-- Listed entries follows --

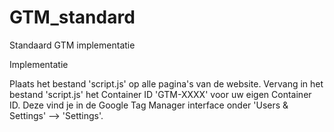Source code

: GTM_standard
============

Standaard GTM implementatie

<bold>Implementatie</bold>

Plaats het bestand 'script.js' op alle pagina's van de website. Vervang in het bestand 'script.js' het Container ID 'GTM-XXXX' voor uw eigen Container ID. Deze vind je in de Google Tag Manager interface onder 'Users & Settings' --> 'Settings'.
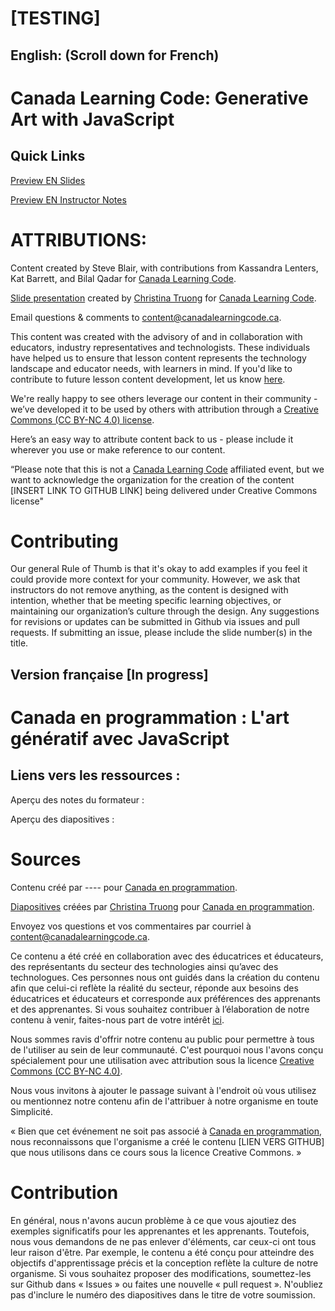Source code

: # [TESTING]

## English: (Scroll down for French)

# Canada Learning Code: Generative Art with JavaScript

## Quick Links

<a href="https://ladieslearningcode.github.io/llc-generative-art-with-javascript/slides-en.html">Preview EN Slides</a>

<a href="https://docs.google.com/document/d/1AzEDFs45cTlYZfCOT-OBcH-bEkAIb4jC6PoVaznDJfE/edit?usp=sharing"> Preview EN Instructor Notes </a>

# ATTRIBUTIONS:

Content created by Steve Blair, with contributions from Kassandra Lenters, Kat Barrett, and Bilal Qadar for [Canada Learning Code](http://canadalearningcode.ca/).

[Slide presentation](https://github.com/ladieslearningcode/llc-slidedeck-template) created by [Christina Truong](http://christinatruong.com/) for [Canada Learning Code](http://canadalearningcode.ca/).

Email questions & comments to [content@canadalearningcode.ca](mailto:content@canadalearningcode.ca).

This content was created with the advisory of and in collaboration with educators, industry representatives and technologists. These individuals have helped us to ensure that lesson content represents the technology landscape and educator needs, with learners in mind. If you'd like to contribute to future lesson content development, let us know [here](https://docs.google.com/forms/d/e/1FAIpQLSfJ8NSMKVAmzpdn3EAymxCbDDz3XZPxyDdmtQ87GECuvXzzDQ/viewform).

We're really happy to see others leverage our content in their community - we’ve developed it to be used by others with attribution through a [Creative Commons (CC BY-NC 4.0) license](https://creativecommons.org/licenses/by-nc/4.0/).

Here’s an easy way to attribute content back to us - please include it wherever you use or make reference to our content.

“Please note that this is not a [Canada Learning Code](http://canadalearningcode.ca/) affiliated event, but we want to acknowledge the organization for the creation of the content [INSERT LINK TO GITHUB LINK] being delivered under Creative Commons license"

# Contributing

Our general Rule of Thumb is that it's okay to add examples if you feel it could provide more context for your community. However, we ask that instructors do not remove anything, as the content is designed with intention, whether that be meeting specific learning objectives, or maintaining our organization’s culture through the design.  Any suggestions for revisions or updates can be submitted in Github via issues and pull requests. If submitting an issue, please include the slide number(s) in the title.

## Version française [In progress]

# Canada en programmation : L'art génératif avec JavaScript

## Liens vers les ressources :

Aperçu des notes du formateur :

Aperçu des diapositives : 

# Sources

Contenu créé par ---- pour [Canada en programmation](http://canadalearningcode.ca/fr).

[Diapositives](https://github.com/ladieslearningcode/llc-slidedeck-template) créées par [Christina Truong](http://christinatruong.com/) pour [Canada en programmation](http://canadalearningcode.ca/fr).

Envoyez vos questions et vos commentaires par courriel à [content@canadalearningcode.ca](mailto:content@canadalearningcode.ca).

Ce contenu a été créé en collaboration avec des éducatrices et éducateurs,
des représentants du secteur des technologies ainsi qu’avec des
technologues. Ces personnes nous ont guidés dans la création du contenu
afin que celui-ci reflète la réalité du secteur, réponde aux besoins des
éducatrices et éducateurs et corresponde aux préférences des apprenants et
des apprenantes. Si vous souhaitez contribuer à l’élaboration de notre
contenu à venir, faites-nous part de votre intérêt [ici](https://goo.gl/forms/o88gl9GQ1EMNhPfF3).

Nous sommes ravis d'offrir notre contenu au public pour permettre à tous
de l'utiliser au sein de leur communauté. C'est pourquoi nous l'avons conçu spécialement pour une utilisation avec attribution sous la licence [Creative Commons (CC BY-NC 4.0)](https://creativecommons.org/licenses/by-nc/4.0/deed.fr).

Nous vous invitons à ajouter le passage suivant à l'endroit où vous utilisez ou
mentionnez notre contenu afin de l'attribuer à notre organisme en toute
Simplicité.

« Bien que cet événement ne soit pas associé à [Canada en programmation](http://canadalearningcode.ca/fr), nous reconnaissons que l'organisme a créé le contenu [LIEN VERS GITHUB] que nous utilisons dans ce cours sous la licence Creative Commons. »

# Contribution

En général, nous n'avons aucun problème à ce que vous ajoutiez des
exemples significatifs pour les apprenantes et les apprenants. Toutefois,
nous vous demandons de ne pas enlever d'éléments, car ceux-ci ont tous
leur raison d'être. Par exemple, le contenu a été conçu pour atteindre des
objectifs d'apprentissage précis et la conception reflète la culture de notre
organisme. Si vous souhaitez proposer des modifications, soumettez-les sur
Github dans « Issues » ou faites une nouvelle « pull request ». N'oubliez pas
d'inclure le numéro des diapositives dans le titre de votre soumission.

-- Listed entries concluded --

Brief >>
Look through the records and copy down every line that holds "faites".

Exercise answer >>
contenu à venir, faites-nous part de votre intérêt [ici](https://goo.gl/forms/o88gl9GQ1EMNhPfF3).
Github dans « Issues » ou faites une nouvelle « pull request ». N'oubliez pas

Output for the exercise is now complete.